Jeder Künstler sollte das machen, was er für richtig hält. Die Verantwortung hat er zunächst sich selber gegenüber. Dass allerdings Künstler und Menschen hierbei versagen, sehen wir jeden Tag. Dann muss man aufeinander zugehen und fragen, ob das unbedingt sein muss. Das funktioniert, wenn man an die „Nigger“-Diskussion Anfang dieses Jahrtausends denkt. Das Wort wurde dann zehn Jahre nicht mehr benutzt und kam dann plötzlich in einigen VBT-Battles 2012 zurück. Erneut entstand eine Diskussion um den Begriff, die sich über einige Monate hinzog. Und dann verschwand er auch wieder – mit einer Ausnahme: den Cloud-Rappern.
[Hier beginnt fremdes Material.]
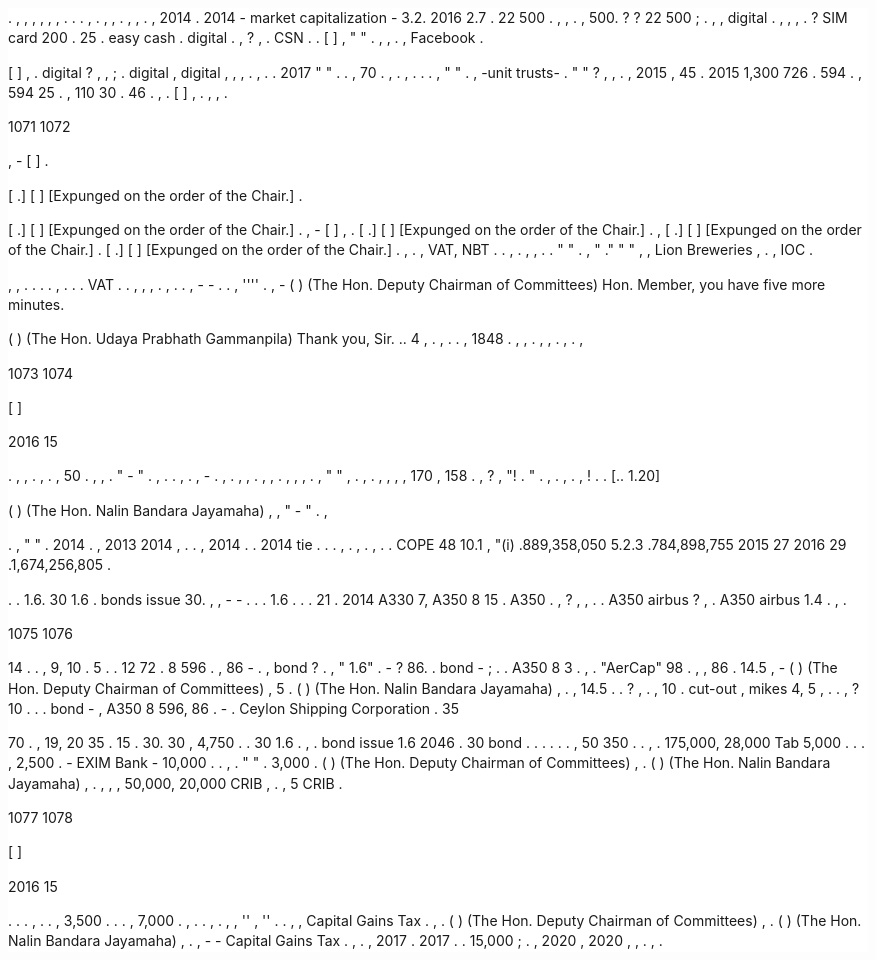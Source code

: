 . , , , , , , . . . , . , , . , , . , 2014 . 2014 - market capitalization - 3.2. 2016 2.7 . 22 500 . , , . , 500. ? ? 22 500 ; . , , digital . , , , . ? SIM card 200 . 25 . easy cash . digital . , ? , . CSN . . [ ] , " " . , , . , Facebook .

[ ] , . digital ? , , ; . digital , digital , , , . , . . 2017 " " . . , 70 . , . , . . . , " " . , -unit trusts- . " " ? , , . , 2015 , 45 . 2015 1,300 726 . 594 . , 594 25 . , 110 30 . 46 . , . [ ] , . , , .

1071 1072

, - [ ] .

[ .] [ ] [Expunged on the order of the Chair.] .

[ .] [ ] [Expunged on the order of the Chair.] . , - [ ] , . [ .] [ ] [Expunged on the order of the Chair.] . , [ .] [ ] [Expunged on the order of the Chair.] . [ .] [ ] [Expunged on the order of the Chair.] . , . , VAT, NBT . . , . , , . . " " . , " ." " " , , Lion Breweries , . , IOC .

, , . . . . , . . . VAT . . , , , . , . . , - - . . , '''' . , - ( ) (The Hon. Deputy Chairman of Committees) Hon. Member, you have five more minutes.

( ) (The Hon. Udaya Prabhath Gammanpila) Thank you, Sir. .. 4 , . , . . , 1848 . , , . , , . , . ,

1073 1074

[ ]

2016 15

. , , . , . , 50 . , , . " - " . , . . , . , - . , . , , . , , . , , , . , " " , . , . , , , , 170 , 158 . , ? , "! . " . , . , . , ! . . [.. 1.20]

( ) (The Hon. Nalin Bandara Jayamaha) , , " - " . ,

. , " " . 2014 . , 2013 2014 , . . , 2014 . . 2014 tie . . . , . , . , . . COPE 48 10.1 , "(i) .889,358,050 5.2.3 .784,898,755 2015 27 2016 29 .1,674,256,805 .

. . 1.6. 30 1.6 . bonds issue 30. , , - - . . . 1.6 . . . 21 . 2014 A330 7, A350 8 15 . A350 . , ? , , . . A350 airbus ? , . A350 airbus 1.4 . , .

1075 1076

14 . . , 9, 10 . 5 . . 12 72 . 8 596 . , 86 - . , bond ? . , " 1.6" . - ? 86. . bond - ; . . A350 8 3 . , . "AerCap" 98 . , , 86 . 14.5 , - ( ) (The Hon. Deputy Chairman of Committees) , 5 . ( ) (The Hon. Nalin Bandara Jayamaha) , . , 14.5 . . ? , . , 10 . cut-out , mikes 4, 5 , . . , ? 10 . . . bond - , A350 8 596, 86 . - . Ceylon Shipping Corporation . 35

70 . , 19, 20 35 . 15 . 30. 30 , 4,750 . . 30 1.6 . , . bond issue 1.6 2046 . 30 bond . . . . . . , 50 350 . . , . 175,000, 28,000 Tab 5,000 . . . , 2,500 . - EXIM Bank - 10,000 . . , . " " . 3,000 . ( ) (The Hon. Deputy Chairman of Committees) , . ( ) (The Hon. Nalin Bandara Jayamaha) , . , , , 50,000, 20,000 CRIB , . , 5 CRIB .

1077 1078

[ ]

2016 15

. . . , . . , 3,500 . . . , 7,000 . , . . , . , , '' , '' . . , , Capital Gains Tax . , . ( ) (The Hon. Deputy Chairman of Committees) , . ( ) (The Hon. Nalin Bandara Jayamaha) , . , - - Capital Gains Tax . , . , 2017 . 2017 . . 15,000 ; . , 2020 , 2020 , , . , .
Money Boy benützt den Begriff gerne.
Wobei Money Boy bei mir ein solches Narrenfreiheits-Meta-Level freigespielt hat, bei dem er mittlerweile alles darf. Er (Money Boy) ist für mich der größte Hofnarr des HipHops in der Gesellschaft. Ich glaube, er ist sich der Dimension dabei auch nicht bewusst. Und vieles ist wahrscheinlich auch gar nicht als Kritik von ihm geplant. Aber anhand der Tabubrüche, mit denen er arbeitet, kann man wunderbar die Gesellschaft kritisieren. Zum Beispiel diese German-Wings-Witze. Das muss man ihm ganz groß anrechnen, so stumpf und geschmacklos es auch ist. Irgendwann machen Komiker Witze über den Absturz. Das steht außer Frage. Und die Leute werden dann auch darüber lachen. Aber Why SL Know Plug macht diese Witze am Tag des Absturzes, und alle sind empört. Die Frage, ab wenn es okay ist, Witze zu machen, muss gestellt werden. Und wenn man das kategorisch ausschließt, darf man niemals Witze darüber machen. Dabei ist Humor ein gesellschaftlicher Kitt. Deswegen ist Kunst in totalitären Systemen immer unterdrückt, weil Ideen den Tod eines totalitären Regimes bedeuten. Kunst weckt Ideen und Kreativität. Kunst ist aus diesem Grund subversiv und hat die Aufgabe, subversiv zu sein. Money Boy ist der König der Subversion: Weil er uns vor Fragen stellt, mit denen wir uns eigentlich nicht auseinandersetzen wollen. Weil die Antworten wehtun.